Task: Every record must be retyped as it stands.

Exercise data:
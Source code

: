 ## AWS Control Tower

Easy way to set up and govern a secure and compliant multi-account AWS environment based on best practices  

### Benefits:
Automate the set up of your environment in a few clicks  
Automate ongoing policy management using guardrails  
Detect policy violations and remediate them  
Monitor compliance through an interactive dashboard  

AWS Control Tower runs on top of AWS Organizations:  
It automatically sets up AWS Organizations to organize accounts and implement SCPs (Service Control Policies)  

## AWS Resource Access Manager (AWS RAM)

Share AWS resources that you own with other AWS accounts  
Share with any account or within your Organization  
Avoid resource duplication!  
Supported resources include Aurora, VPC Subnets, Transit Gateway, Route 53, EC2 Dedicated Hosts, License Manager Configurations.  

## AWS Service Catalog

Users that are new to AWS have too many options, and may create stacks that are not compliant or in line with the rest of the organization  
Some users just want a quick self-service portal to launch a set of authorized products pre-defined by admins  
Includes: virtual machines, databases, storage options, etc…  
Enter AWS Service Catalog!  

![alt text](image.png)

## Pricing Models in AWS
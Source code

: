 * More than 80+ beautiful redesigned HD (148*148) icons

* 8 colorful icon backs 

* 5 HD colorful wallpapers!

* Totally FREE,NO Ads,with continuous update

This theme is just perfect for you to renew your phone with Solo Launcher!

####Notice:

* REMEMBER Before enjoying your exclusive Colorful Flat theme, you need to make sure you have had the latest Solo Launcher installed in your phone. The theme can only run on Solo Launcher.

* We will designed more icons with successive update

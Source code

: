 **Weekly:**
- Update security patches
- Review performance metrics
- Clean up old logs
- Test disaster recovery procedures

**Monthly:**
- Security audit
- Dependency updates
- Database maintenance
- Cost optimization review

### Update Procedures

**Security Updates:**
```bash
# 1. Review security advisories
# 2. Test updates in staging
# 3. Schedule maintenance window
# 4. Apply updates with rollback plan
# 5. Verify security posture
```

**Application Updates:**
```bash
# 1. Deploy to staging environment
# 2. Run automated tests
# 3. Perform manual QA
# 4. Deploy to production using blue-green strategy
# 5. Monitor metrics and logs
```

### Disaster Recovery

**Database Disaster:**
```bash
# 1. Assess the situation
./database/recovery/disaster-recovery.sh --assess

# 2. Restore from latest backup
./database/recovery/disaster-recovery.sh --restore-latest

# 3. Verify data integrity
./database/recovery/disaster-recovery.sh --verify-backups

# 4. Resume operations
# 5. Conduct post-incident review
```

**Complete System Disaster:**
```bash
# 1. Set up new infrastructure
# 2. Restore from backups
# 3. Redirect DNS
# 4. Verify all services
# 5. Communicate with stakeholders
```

Your solution:
Source code

: ## AWS Control Tower

Easy way to set up and govern a secure and compliant multi-account AWS environment based on best practices  

### Benefits:
Automate the set up of your environment in a few clicks  
Automate ongoing policy management using guardrails  
Detect policy violations and remediate them  
Monitor compliance through an interactive dashboard  

AWS Control Tower runs on top of AWS Organizations:  
It automatically sets up AWS Organizations to organize accounts and implement SCPs (Service Control Policies)  

## AWS Resource Access Manager (AWS RAM)

Share AWS resources that you own with other AWS accounts  
Share with any account or within your Organization  
Avoid resource duplication!  
Supported resources include Aurora, VPC Subnets, Transit Gateway, Route 53, EC2 Dedicated Hosts, License Manager Configurations.  

## AWS Service Catalog

Users that are new to AWS have too many options, and may create stacks that are not compliant or in line with the rest of the organization  
Some users just want a quick self-service portal to launch a set of authorized products pre-defined by admins  
Includes: virtual machines, databases, storage options, etc…  
Enter AWS Service Catalog!  

![alt text](image.png)

## Pricing Models in AWS
Source code

: * More than 80+ beautiful redesigned HD (148*148) icons

* 8 colorful icon backs 

* 5 HD colorful wallpapers!

* Totally FREE,NO Ads,with continuous update

This theme is just perfect for you to renew your phone with Solo Launcher!

####Notice:

* REMEMBER Before enjoying your exclusive Colorful Flat theme, you need to make sure you have had the latest Solo Launcher installed in your phone. The theme can only run on Solo Launcher.

* We will designed more icons with successive update

Source code

: **Weekly:**
- Update security patches
- Review performance metrics
- Clean up old logs
- Test disaster recovery procedures

**Monthly:**
- Security audit
- Dependency updates
- Database maintenance
- Cost optimization review

### Update Procedures

**Security Updates:**
```bash
# 1. Review security advisories
# 2. Test updates in staging
# 3. Schedule maintenance window
# 4. Apply updates with rollback plan
# 5. Verify security posture
```

**Application Updates:**
```bash
# 1. Deploy to staging environment
# 2. Run automated tests
# 3. Perform manual QA
# 4. Deploy to production using blue-green strategy
# 5. Monitor metrics and logs
```

### Disaster Recovery

**Database Disaster:**
```bash
# 1. Assess the situation
./database/recovery/disaster-recovery.sh --assess

# 2. Restore from latest backup
./database/recovery/disaster-recovery.sh --restore-latest

# 3. Verify data integrity
./database/recovery/disaster-recovery.sh --verify-backups

# 4. Resume operations
# 5. Conduct post-incident review
```

**Complete System Disaster:**
```bash
# 1. Set up new infrastructure
# 2. Restore from backups
# 3. Redirect DNS
# 4. Verify all services
# 5. Communicate with stakeholders
```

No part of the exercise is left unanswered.